The hardest part is that after all of this waiting, Jim’s sick leave has finally run out. It is incredibly ironic that they sacrificed so much for so long so that Jim could go to school and get a good job and take care of the family while his wife stayed home to care for their children. And now she needs to work. AND care for the children. AND care for her husband. AND do everything around the house. AND worry. AND plan for the future. AND maintain hope. I think my heart aches the most for her in all of this.
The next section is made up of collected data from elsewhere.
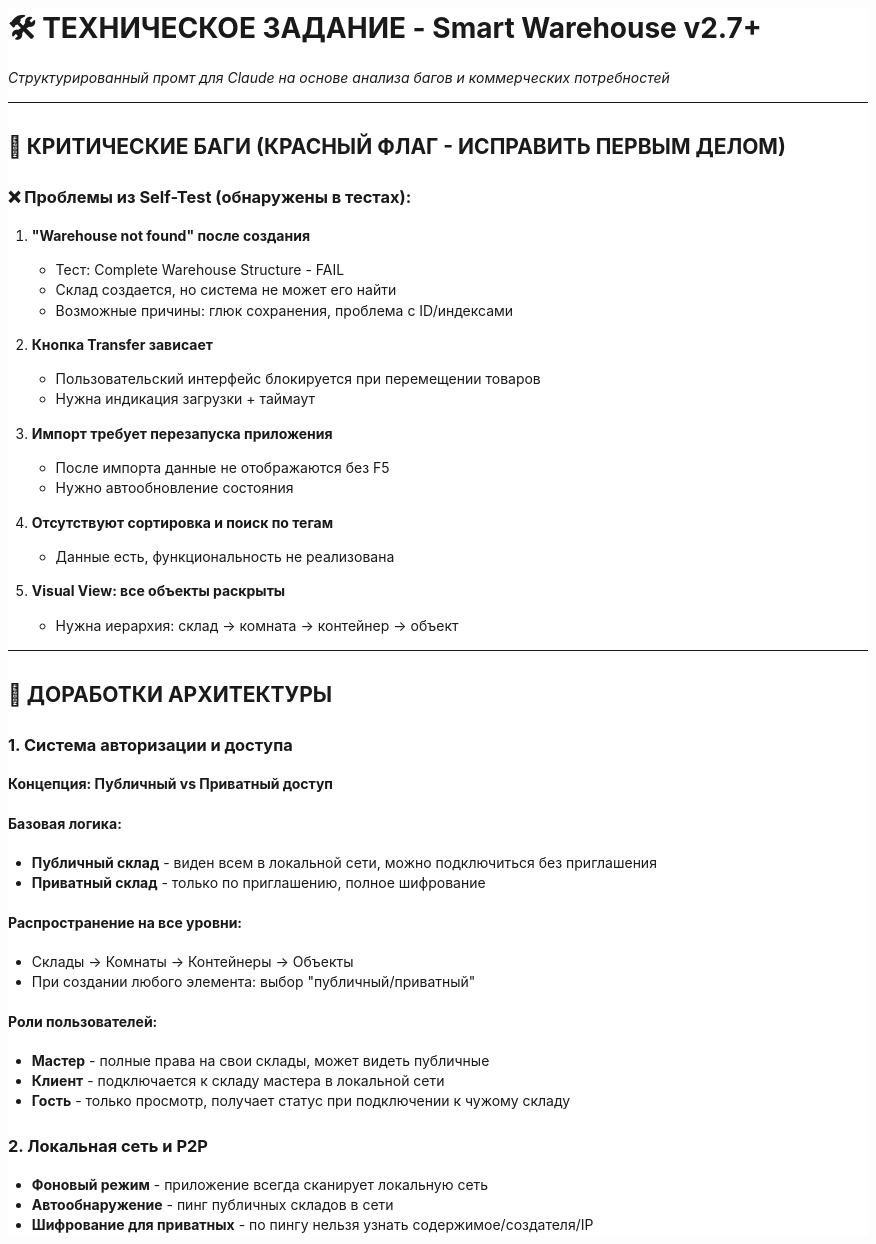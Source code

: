 # 🛠️ ТЕХНИЧЕСКОЕ ЗАДАНИЕ - Smart Warehouse v2.7+

*Структурированный промт для Claude на основе анализа багов и коммерческих потребностей*

---

## 🚨 КРИТИЧЕСКИЕ БАГИ (КРАСНЫЙ ФЛАГ - ИСПРАВИТЬ ПЕРВЫМ ДЕЛОМ)

### ❌ Проблемы из Self-Test (обнаружены в тестах):
1. **"Warehouse not found" после создания** 
   - Тест: Complete Warehouse Structure - FAIL
   - Склад создается, но система не может его найти
   - Возможные причины: глюк сохранения, проблема с ID/индексами

2. **Кнопка Transfer зависает**
   - Пользовательский интерфейс блокируется при перемещении товаров
   - Нужна индикация загрузки + таймаут

3. **Импорт требует перезапуска приложения**
   - После импорта данные не отображаются без F5
   - Нужно автообновление состояния

4. **Отсутствуют сортировка и поиск по тегам**
   - Данные есть, функциональность не реализована

5. **Visual View: все объекты раскрыты**
   - Нужна иерархия: склад → комната → контейнер → объект

---

## 🔧 ДОРАБОТКИ АРХИТЕКТУРЫ

### 1. Система авторизации и доступа
**Концепция: Публичный vs Приватный доступ**

#### Базовая логика:
- **Публичный склад** - виден всем в локальной сети, можно подключиться без приглашения
- **Приватный склад** - только по приглашению, полное шифрование

#### Распространение на все уровни:
- Склады → Комнаты → Контейнеры → Объекты
- При создании любого элемента: выбор "публичный/приватный"

#### Роли пользователей:
- **Мастер** - полные права на свои склады, может видеть публичные
- **Клиент** - подключается к складу мастера в локальной сети
- **Гость** - только просмотр, получает статус при подключении к чужому складу

### 2. Локальная сеть и P2P
- **Фоновый режим** - приложение всегда сканирует локальную сеть
- **Автообнаружение** - пинг публичных складов в сети
- **Шифрование для приватных** - по пингу нельзя узнать содержимое/создателя/IP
When we launched j.imprints back before Christmas, it was a quick effort to provide some sort of financial relief to Jim and his family while he underwent treatment. The response was overwhelming. Absolutely overwhelming and I can’t comprehend the kindness and concern and support that my clients, friends, family, and even complete strangers have shown to our family through j.imprints. It was tough for Jim’s wife to accept this kind of help, but I also know it has become a nice little safety net…a just in case…a “my kiddos aren’t going to go hungry” kind of relief to her. In addition to that, you managed to help us donate nearly $1000 to the Melanoma Research Alliance! Wow! Thank you!
We want to keep this effort going and so long story short, we have created a limited edition Valentine-themed release of images. PLUS we’ve added iPhone cases and notecards to the lineup. Please take a few minutes to browse j.imprints. Please, see if there’s something there that appeals to you. Please PASS on the link! Share it on Facebook, tweet it, blog it, e-mail it. Since Instagram was pretty much the inspiration behind this project, share images of your j.imprints on Instagram and tag them #jimprints (have you searched the #jimprints tag on Instagram? Oh, I love seeing everyone’s images displayed so beautifully). And again, because I promise I will mention this every time I talk about it on here, get educated on melanoma.
Thank you all again for everything. Every message of encouragement. Every little gift. Every story shared. Your power to uplift is immeasurable.